= Beginning of Section =

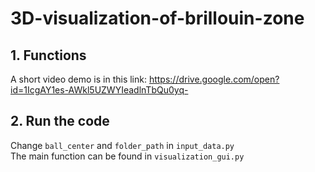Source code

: # 3D-visualization-of-brillouin-zone

## 1. Functions
A short video demo is in this link: 
https://drive.google.com/open?id=1IcgAY1es-AWkl5UZWYIeadlnTbQu0yq-

## 2. Run the code
Change `ball_center` and `folder_path` in `input_data.py`\
The main function can be found in `visualization_gui.py`

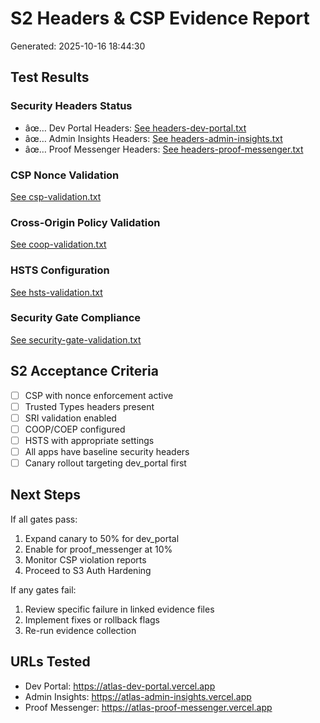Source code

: ﻿# S2 Headers & CSP Evidence Report
Generated: 2025-10-16 18:44:30

## Test Results

### Security Headers Status
- âœ… Dev Portal Headers: [See headers-dev-portal.txt](./headers-dev-portal.txt)
- âœ… Admin Insights Headers: [See headers-admin-insights.txt](./headers-admin-insights.txt)  
- âœ… Proof Messenger Headers: [See headers-proof-messenger.txt](./headers-proof-messenger.txt)

### CSP Nonce Validation
[See csp-validation.txt](./csp-validation.txt)

### Cross-Origin Policy Validation  
[See coop-validation.txt](./coop-validation.txt)

### HSTS Configuration
[See hsts-validation.txt](./hsts-validation.txt)

### Security Gate Compliance
[See security-gate-validation.txt](./security-gate-validation.txt)

## S2 Acceptance Criteria

- [ ] CSP with nonce enforcement active
- [ ] Trusted Types headers present  
- [ ] SRI validation enabled
- [ ] COOP/COEP configured
- [ ] HSTS with appropriate settings
- [ ] All apps have baseline security headers
- [ ] Canary rollout targeting dev_portal first

## Next Steps

If all gates pass:
1. Expand canary to 50% for dev_portal
2. Enable for proof_messenger at 10%  
3. Monitor CSP violation reports
4. Proceed to S3 Auth Hardening

If any gates fail:
1. Review specific failure in linked evidence files
2. Implement fixes or rollback flags
3. Re-run evidence collection

## URLs Tested
- Dev Portal: https://atlas-dev-portal.vercel.app
- Admin Insights: https://atlas-admin-insights.vercel.app  
- Proof Messenger: https://atlas-proof-messenger.vercel.app
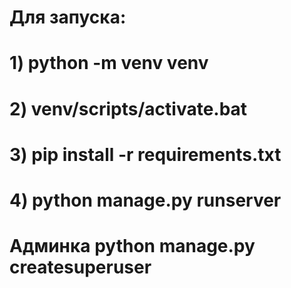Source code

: # Для запуска:
# 1) python -m venv venv
# 2) venv/scripts/activate.bat
# 3) pip install -r requirements.txt
# 4) python manage.py runserver

# Админка python manage.py createsuperuser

= End of Section =

_Your goal_: Please output all the records above exactly, leaving out every picture.

_Solution to the exercise_:
Source code

: # 3D-visualization-of-brillouin-zone

## 1. Functions
A short video demo is in this link: 
https://drive.google.com/open?id=1IcgAY1es-AWkl5UZWYIeadlnTbQu0yq-

## 2. Run the code
Change `ball_center` and `folder_path` in `input_data.py`\
The main function can be found in `visualization_gui.py`

Source code

: ﻿# S2 Headers & CSP Evidence Report
Generated: 2025-10-16 18:44:30

## Test Results

### Security Headers Status
- âœ… Dev Portal Headers: [See headers-dev-portal.txt](./headers-dev-portal.txt)
- âœ… Admin Insights Headers: [See headers-admin-insights.txt](./headers-admin-insights.txt)  
- âœ… Proof Messenger Headers: [See headers-proof-messenger.txt](./headers-proof-messenger.txt)

### CSP Nonce Validation
[See csp-validation.txt](./csp-validation.txt)

### Cross-Origin Policy Validation  
[See coop-validation.txt](./coop-validation.txt)

### HSTS Configuration
[See hsts-validation.txt](./hsts-validation.txt)

### Security Gate Compliance
[See security-gate-validation.txt](./security-gate-validation.txt)

## S2 Acceptance Criteria

- [ ] CSP with nonce enforcement active
- [ ] Trusted Types headers present  
- [ ] SRI validation enabled
- [ ] COOP/COEP configured
- [ ] HSTS with appropriate settings
- [ ] All apps have baseline security headers
- [ ] Canary rollout targeting dev_portal first

## Next Steps

If all gates pass:
1. Expand canary to 50% for dev_portal
2. Enable for proof_messenger at 10%  
3. Monitor CSP violation reports
4. Proceed to S3 Auth Hardening

If any gates fail:
1. Review specific failure in linked evidence files
2. Implement fixes or rollback flags
3. Re-run evidence collection

## URLs Tested
- Dev Portal: https://atlas-dev-portal.vercel.app
- Admin Insights: https://atlas-admin-insights.vercel.app  
- Proof Messenger: https://atlas-proof-messenger.vercel.app
Source code

: # Для запуска:
# 1) python -m venv venv
# 2) venv/scripts/activate.bat
# 3) pip install -r requirements.txt
# 4) python manage.py runserver

# Админка python manage.py createsuperuser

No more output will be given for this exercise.